Reklamı Kapat

Uzun bir aradan sonra macOS vs. serisinin yeni bölümüyle karşınızdayız. iPadOS. Önceki bölümlerde daha çok belirli eylemlere odaklandık ve birkaç istisna dışında çoğu durumda hedefinize hem Mac'te hem de iPad'de ulaşabileceğinizi belirtmek gerekir. Ancak her iki sistemin de kullanıcısı olarak sorunun belirli bir eylemi gerçekleştirememekten ziyade masaüstü ve mobil sistemlerin felsefesi olduğunu düşünüyorum. Bu metnin altındaki paragraflarda çalışma tarzına biraz daha derinlemesine bakacağız.

Minimalizm mi yoksa karmaşık kontrol mü?

Bir iPad kullanıcısı olarak bana, bugünlerde dizüstü bilgisayarlar bile çok ince ve taşınabilirken tablete geçmenin bir anlamı var mı diye soruluyor. Evet, bu kullanıcıların kesinlikle bazı gerçekleri var, özellikle de ağır Magic Keyboard'u iPad Pro'ya bağladığınızda. Öte yandan, bir MacBook'un veya başka bir dizüstü bilgisayarın ekranını kolayca koparamazsınız ve inanın bana, bir tableti elinizde tutup onu içerik tüketmek, yazışmaları yönetmek ve hatta videoları kesmek için kullanmak son derece kullanışlıdır. . Elbette, muhtemelen hepimizin cebinde, e-postalarımızı yönetebileceğimiz ve geri kalanını MacBook'umuzda halledebileceğimiz bir akıllı telefon vardır. Ancak iPad'in gücü uygulamaların basitliği ve verimliliğinde yatmaktadır.
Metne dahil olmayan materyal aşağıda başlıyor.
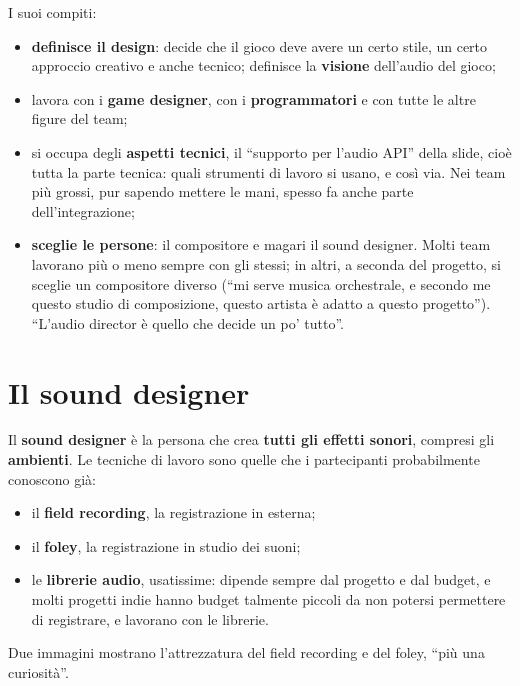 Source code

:I suoi compiti:
\begin{itemize}
  \item \textbf{definisce il design}: decide che il gioco deve avere un certo
        stile, un certo approccio creativo e anche tecnico; definisce la
        \textbf{visione} dell'audio del gioco;
  \item lavora con i \textbf{game designer}, con i \textbf{programmatori} e con
        tutte le altre figure del team;
  \item si occupa degli \textbf{aspetti tecnici}, il ``supporto per l'audio
        API'' della slide, cioè tutta la parte tecnica: quali strumenti di lavoro
        si usano, e così via. Nei team più grossi, pur sapendo mettere le mani,
        spesso fa anche parte dell'integrazione;
  \item \textbf{sceglie le persone}: il compositore e magari il sound designer.
        Molti team lavorano più o meno sempre con gli stessi; in altri, a seconda
        del progetto, si sceglie un compositore diverso (``mi serve musica
        orchestrale, e secondo me questo studio di composizione, questo artista
        è adatto a questo progetto''). ``L'audio director è quello che decide un
        po' tutto''.
\end{itemize}

\section{Il sound designer}
\label{z9:sec:sounddesigner}

Il \textbf{sound designer} è la persona che crea \textbf{tutti gli effetti
sonori}, compresi gli \textbf{ambienti}. Le tecniche di lavoro sono quelle che i
partecipanti probabilmente conoscono già:
\begin{itemize}
  \item il \textbf{field recording}, la registrazione in esterna;
  \item il \textbf{foley}, la registrazione in studio dei suoni;
  \item le \textbf{librerie audio}, usatissime: dipende sempre dal progetto e
        dal budget, e molti progetti indie hanno budget talmente piccoli da non
        potersi permettere di registrare, e lavorano con le librerie.
\end{itemize}
Due immagini mostrano l'attrezzatura del field recording e del foley, ``più una
curiosità''.

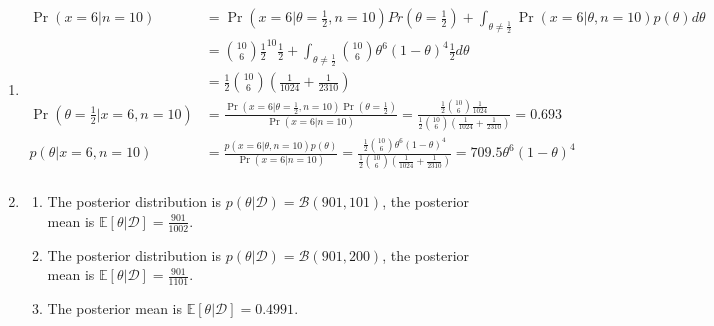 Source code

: \documentclass[11pt]{article}
\begin{document}

\begin{enumerate}
    \item $$
    \begin{aligned}
        \Pr(x=6 | n=10) &= \Pr(x=6 |\theta = \frac{1}{2}, n=10) Pr(\theta = \frac{1}{2}) + \int_{\theta \neq \frac{1}{2}} \Pr(x=6 | \theta, n=10) p(\theta) d\theta \\
        &= {10 \choose 6} {\frac{1}{2}}^{10} \frac{1}{2} + \int_{\theta \neq \frac{1}{2}} {10 \choose 6} \theta^6 (1-\theta)^4 \frac{1}{2} d\theta\\
        &= \frac{1}{2} {10 \choose 6} \left(\frac{1}{1024} + \frac{1}{2310}\right)\\
        \Pr(\theta = \frac{1}{2} | x=6, n=10) &= \frac{\Pr(x=6 | \theta = \frac{1}{2}, n=10)\Pr(\theta = \frac{1}{2})}{\Pr(x=6 | n=10)} = \frac{\frac{1}{2} {10 \choose 6} \frac{1}{1024}}{\frac{1}{2} {10 \choose 6} \left(\frac{1}{1024} + \frac{1}{2310}\right)} = 0.693 \\
        p(\theta | x=6, n=10) &= \frac{p(x=6 | \theta, n=10)p(\theta)}{\Pr(x=6 | n=10)} = \frac{\frac{1}{2} {10 \choose 6} \theta^6 (1-\theta)^4}{\frac{1}{2} {10 \choose 6} \left(\frac{1}{1024} + \frac{1}{2310}\right)} = 709.5\theta^6 (1-\theta)^4 \\
    \end{aligned}
    $$

    \item 
    \begin{enumerate}[label=(\alph*)]
        \item The posterior distribution is $p(\theta | \mathcal{D}) = \mathcal{B}(901, 101)$, the posterior mean is $\mathbb{E}[\theta | \mathcal{D}] = \frac{901}{1002}$.
        \item The posterior distribution is $p(\theta | \mathcal{D}) = \mathcal{B}(901, 200)$, the posterior mean is $\mathbb{E}[\theta | \mathcal{D}] = \frac{901}{1101}$.
        \item The posterior mean is $\mathbb{E}[\theta | \mathcal{D}] = 0.4991$.
    \end{enumerate}


\end{enumerate}
\end{document}
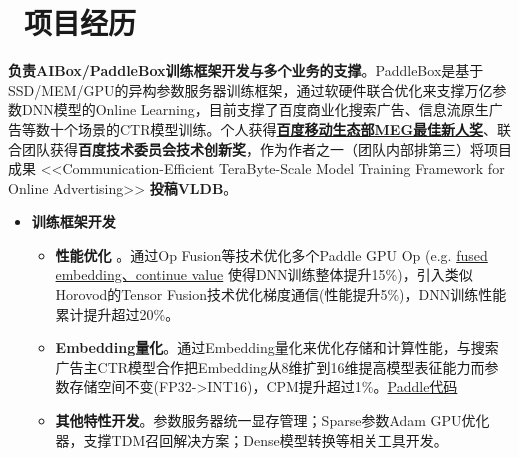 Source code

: \documentclass{resume}
\begin{document}
\section{\faUsers\ 项目经历}
\begin{onehalfspacing}
\textbf{负责AIBox/PaddleBox训练框架开发与多个业务的支撑}。PaddleBox是基于SSD/MEM/GPU的异构参数服务器训练框架，通过软硬件联合优化来支撑万亿参数DNN模型的Online Learning，目前支撑了百度商业化搜索广告、信息流原生广告等数十个场景的CTR模型训练。个人获得\href{https://baidu.com}{\textbf{百度移动生态部MEG最佳新人奖}}、联合团队获得\textbf{百度技术委员会技术创新奖}，作为作者之一（团队内部排第三）将项目成果 <<Communication-Efficient TeraByte-Scale Model Training Framework for Online Advertising>> \textbf{投稿VLDB}。
\begin{itemize}%
\item \textbf{训练框架开发}

\begin{itemize}
\item \textbf{性能优化} 。通过Op Fusion等技术优化多个Paddle GPU Op (e.g. \href{https://github.com/neuzxy/Paddle/commit/5e6f8bf1f38622571d868e35bb99ccb924856aee}{fused embedding、continue value} 使得DNN训练整体提升15\%)，引入类似Horovod的Tensor Fusion技术优化梯度通信(性能提升5\%)，DNN训练性能累计提升超过20\%。
\item \textbf{Embedding量化}。通过Embedding量化来优化存储和计算性能，与搜索广告主CTR模型合作把Embedding从8维扩到16维提高模型表征能力而参数存储空间不变(FP32->INT16)，CPM提升超过1\%。\href{https://github.com/neuzxy/Paddle/commit/1c5c0591ec3402c31eaa32a31c62e9fc518a11f2}{Paddle代码}
\item \textbf{其他特性开发}。参数服务器统一显存管理；Sparse参数Adam GPU优化器，支撑TDM召回解决方案；Dense模型转换等相关工具开发。
\end{itemize}


\end{itemize}
\end{onehalfspacing}
\end{document}
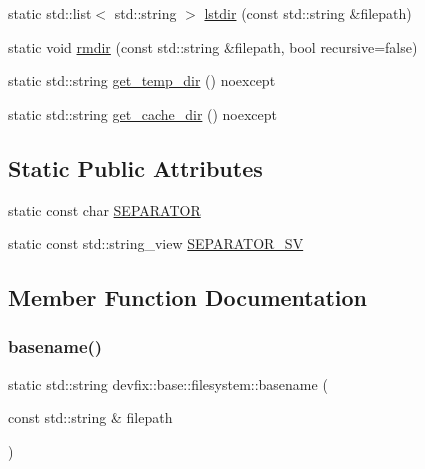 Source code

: \begin{DoxyCompactItemize}
\item 
static std\+::list$<$ std\+::string $>$ \hyperlink{structdevfix_1_1base_1_1filesystem_a6e922f4a97bb814d002ce058506edfec}{lstdir} (const std\+::string \&filepath)
\item 
static void \hyperlink{structdevfix_1_1base_1_1filesystem_ac0256430ab57a86e73b01695a8bff8b8}{rmdir} (const std\+::string \&filepath, bool recursive=false)
\item 
static std\+::string \hyperlink{structdevfix_1_1base_1_1filesystem_a3f724ecc2b5d49a131e4bb94bbf1ac55}{get\+\_\+temp\+\_\+dir} () noexcept
\item 
static std\+::string \hyperlink{structdevfix_1_1base_1_1filesystem_a0e49a45b063a2d85f55ac84f68b8ab1d}{get\+\_\+cache\+\_\+dir} () noexcept
\end{DoxyCompactItemize}
\subsection*{Static Public Attributes}
\begin{DoxyCompactItemize}
\item 
static const char \hyperlink{structdevfix_1_1base_1_1filesystem_ad081255decbcf3dafe5f155b7193b05b}{S\+E\+P\+A\+R\+A\+T\+OR}
\item 
static const std\+::string\+\_\+view \hyperlink{structdevfix_1_1base_1_1filesystem_abc6bdc561a5baa7b4b8da2c3cdb915b9}{S\+E\+P\+A\+R\+A\+T\+O\+R\+\_\+\+SV}
\end{DoxyCompactItemize}


\subsection{Member Function Documentation}
\mbox{\label{structdevfix_1_1base_1_1filesystem_a93c1a012676ba19073545d6fd59d6ac3}} 
\subsubsection{\texorpdfstring{basename()}{basename()}}
{\footnotesize\ttfamily static std\+::string devfix\+::base\+::filesystem\+::basename (\begin{DoxyParamCaption}\item[{const std\+::string \&}]{filepath }\end{DoxyParamCaption})\hspace{0.3cm}{\ttfamily [static]}}

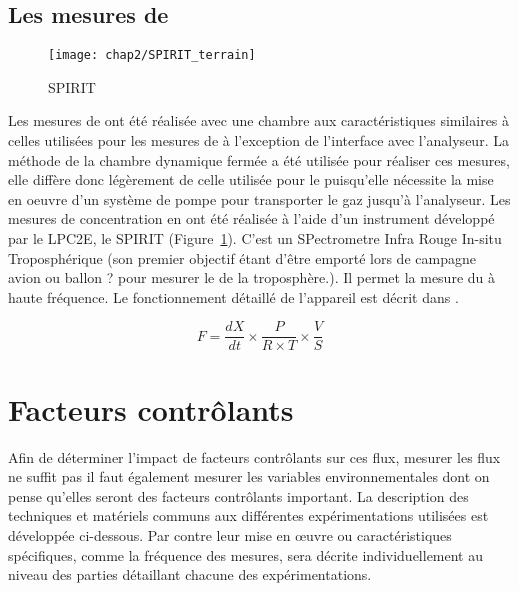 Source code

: \subsection{Les mesures de \chh}

\begin{figure}
\texttt{[image: chap2/SPIRIT\_terrain]}
\caption{SPIRIT}
\label{fig:SPIRIT}
\end{figure}

Les mesures de \chh ont été réalisée avec une chambre aux caractéristiques similaires à celles utilisées pour les mesures de \coo à l'exception de l'interface avec l'analyseur.
La méthode de la chambre dynamique fermée a été utilisée pour réaliser ces mesures, elle diffère donc légèrement de celle utilisée pour le \coo puisqu'elle nécessite la mise en oeuvre d'un système de pompe pour transporter le gaz jusqu'à l'analyseur.
Les mesures de concentration en \chh ont été réalisée à l'aide d'un instrument développé par le LPC2E, le SPIRIT (Figure~\ref{fig:SPIRIT}).
C'est un SPectrometre Infra Rouge In-situ Troposphérique (son premier objectif étant d'être emporté lors de campagne avion ou ballon ? pour mesurer le \chh de la troposphère.).
Il permet la mesure du \chh à haute fréquence.
Le fonctionnement détaillé de l'appareil est décrit dans \cite{guimbaud2011}.

\begin{equation}
F = \frac{dX}{dt} \times \frac{P}{R \times T} \times \frac{V}{S}
\end{equation}

%
%


\section{Facteurs contrôlants}
Afin de déterminer l'impact de facteurs contrôlants sur ces flux, mesurer les flux ne suffit pas il faut également mesurer les variables environnementales dont on pense qu'elles seront des facteurs contrôlants important.
La description des techniques et matériels communs aux différentes expérimentations utilisées est développée ci-dessous.
Par contre leur mise en œuvre ou caractéristiques spécifiques, comme la fréquence des mesures, sera décrite individuellement au niveau des parties détaillant chacune des expérimentations.

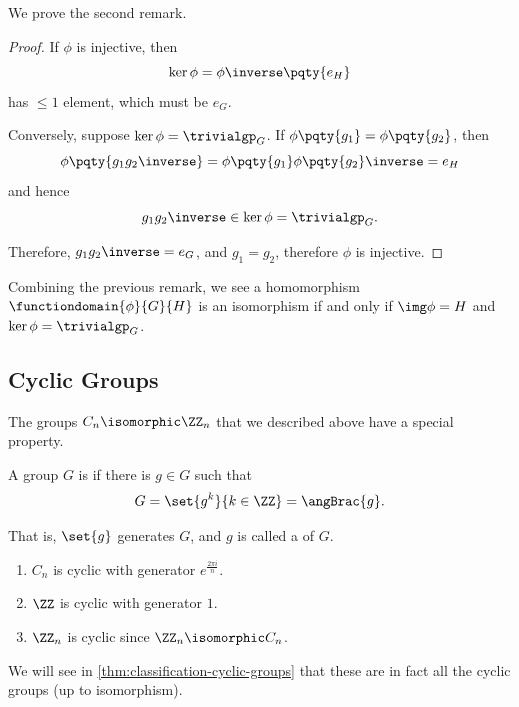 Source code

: We prove the second remark.

\begin{proof}
    If \(\phi\) is injective, then
    \[
        \ker \phi = \phi\inverse\pqty{e_H}
    \]
    has \(\leq 1\) element, which must be \(e_G\).

    Conversely, suppose \(\ker \phi = \trivialgp_G\). If \(\phi\pqty{g_1} = \phi\pqty{g_2}\), then
    \[
        \phi\pqty{g_1 g_2\inverse} = \phi\pqty{g_1} \phi\pqty{g_2}\inverse = e_H
    \]
    and hence
    \[
        g_1 g_2\inverse \in \ker \phi = \trivialgp_G.
    \]

    Therefore, \(g_1 g_2\inverse = e_G\), and \(g_1 = g_2\), therefore \(\phi\) is injective.
\end{proof}

\begin{remark}
    Combining the previous remark, we see a homomorphism \(\functiondomain{\phi}{G}{H}\) is an isomorphism if and only if \(\img \phi = H\) and \(\ker \phi = \trivialgp_G\).
\end{remark}

\subsection{Cyclic Groups}
\label{sec:cyclic-groups}

The groups \(C_n \isomorphic \ZZ_n\) that we described above have a special property.

\begin{definition}
    \label{def:cyclic-group}%
    A group \(G\) is  if there is \(g \in G\) such that
    \[
        G = \set{g^k}{k \in \ZZ} = \angBrac{g}.
    \]

    That is, \(\set{g}\) generates \(G\), and \(g\) is called a  of \(G\).
\end{definition}

\begin{examples*}
    \begin{enumerate}
        \item \(C_n\) is cyclic with generator \(e^{\frac{2 \pi i}{n}}\).
        \item \(\ZZ\) is cyclic with generator \(1\).
        \item \(\ZZ_n\) is cyclic since \(\ZZ_n \isomorphic C_n\).
    \end{enumerate}
\end{examples*}

We will see in \autoref{thm:classification-cyclic-groups} that these are in fact all the cyclic groups (up to isomorphism).

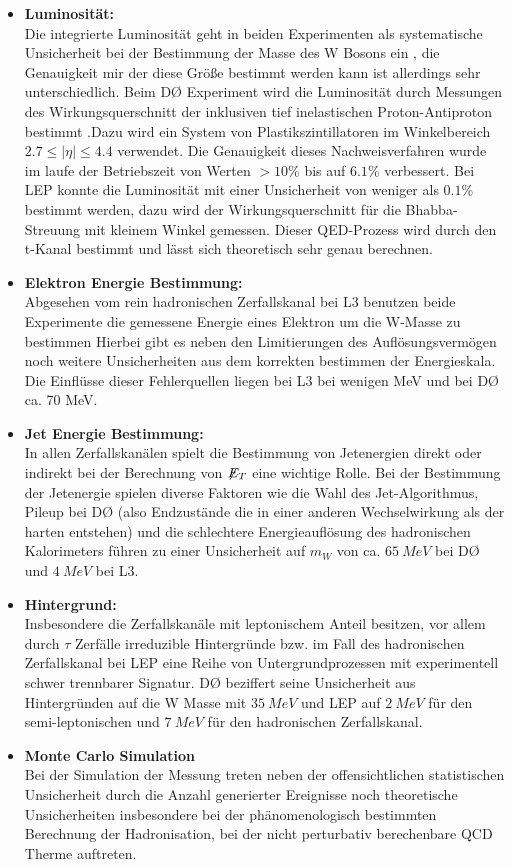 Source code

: \documentclass[a4paper,12pt]{article}
\newcommand{\met}{\ensuremath{\not\mathrel{E}}_T}
\begin{document}
\begin{itemize}
	\item \textbf{Luminosität:} \\
	Die integrierte Luminosität geht in beiden Experimenten als systematische Unsicherheit bei der Bestimmung der Masse des W Bosons ein
	, die Genauigkeit mir der diese Größe bestimmt werden kann ist allerdings sehr unterschiedlich. Beim DØ Experiment wird die Luminosität
	durch Messungen des Wirkungsquerschnitt der inklusiven tief inelastischen Proton-Antiproton bestimmt \cite{2011arXiv1106.5182P}.Dazu
	wird ein System von Plastikszintillatoren im Winkelbereich $2.7 \leq |\eta| \leq 4.4$ verwendet. Die Genauigkeit dieses Nachweisverfahren wurde
	im laufe der Betriebszeit von Werten $ > 10\%$ bis auf $ 6.1\%$ verbessert. Bei LEP konnte die Luminosität mit einer Unsicherheit von weniger
	als $0.1\%$ bestimmt werden, dazu wird der Wirkungsquerschnitt für die Bhabba-Streuung mit kleinem Winkel gemessen. Dieser QED-Prozess
	wird durch den t-Kanal bestimmt und lässt sich theoretisch sehr genau berechnen.
	\item \textbf{Elektron Energie Bestimmung:} \\
	Abgesehen vom rein hadronischen Zerfallskanal bei L3 benutzen beide Experimente die gemessene Energie eines Elektron um die W-Masse zu bestimmen
	Hierbei gibt es neben den Limitierungen des Auflösungsvermögen noch weitere Unsicherheiten aus dem korrekten bestimmen der Energieskala.
	Die Einflüsse dieser Fehlerquellen liegen bei L3 bei wenigen MeV und bei DØ ca. 70 MeV.
	\item \textbf{Jet Energie Bestimmung:} \\
	In allen Zerfallskanälen spielt die Bestimmung von Jetenergien direkt oder indirekt bei der Berechnung von $\met$ eine wichtige Rolle. Bei der
	Bestimmung der Jetenergie spielen diverse Faktoren wie die Wahl des Jet-Algorithmus, Pileup bei DØ (also Endzustände die in einer anderen Wechselwirkung
	als der harten entstehen) und die schlechtere Energieauflösung des hadronischen Kalorimeters führen zu einer Unsicherheit auf $m_{W}$ von
	ca. $\SI{65}{MeV}$ bei DØ und $\SI{4}{MeV}$ bei L3.
	\item \textbf{Hintergrund:}\\
	Insbesondere die Zerfallskanäle mit leptonischem Anteil besitzen, vor allem durch $\tau$ Zerfälle irreduzible Hintergründe bzw. im Fall
	des hadronischen Zerfallskanal bei LEP eine Reihe von Untergrundprozessen mit experimentell schwer trennbarer Signatur. DØ beziffert seine
	Unsicherheit aus Hintergründen auf die W Masse mit $\SI{35}{MeV}$ und LEP auf $\SI{2}{MeV}$ für den semi-leptonischen und $\SI{7}{MeV}$
	für den hadronischen Zerfallskanal.
	\item \textbf{Monte Carlo Simulation}\\
	Bei der Simulation der Messung treten neben der offensichtlichen statistischen Unsicherheit durch die Anzahl generierter Ereignisse noch
	theoretische Unsicherheiten insbesondere bei der phänomenologisch bestimmten Berechnung der Hadronisation, bei der nicht perturbativ berechenbare
	QCD Therme auftreten.
\end{itemize}
\end{document}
Genellikle masaüstü kardeşleriyle aynı şeyleri yapabilirler ancak sezgisel dokunmatik kontrole uyarlanmıştır.

Buna karşılık macOS ve Windows, iPadOS'in ne yazık ki eksik olduğu birçok üretkenlik artırıcı özelliğe sahip kapsamlı sistemlerdir. İster iPad ekranına bilgisayar ekranına göre çok daha az pencere yerleştirebildiğiniz gelişmiş çoklu görevlerden, ister masaüstüne harici monitörler bağlamaktan bahsediyor olalım, bilgisayarda iPad'den farklı olarak monitörü ikinci bir monitöre dönüştürürsünüz. masaüstü. iPad harici ekranları desteklese de çoğu uygulama yalnızca bunları yansıtabilir ve çoğu yazılım, ekranı monitörün boyutuna uyarlayamaz.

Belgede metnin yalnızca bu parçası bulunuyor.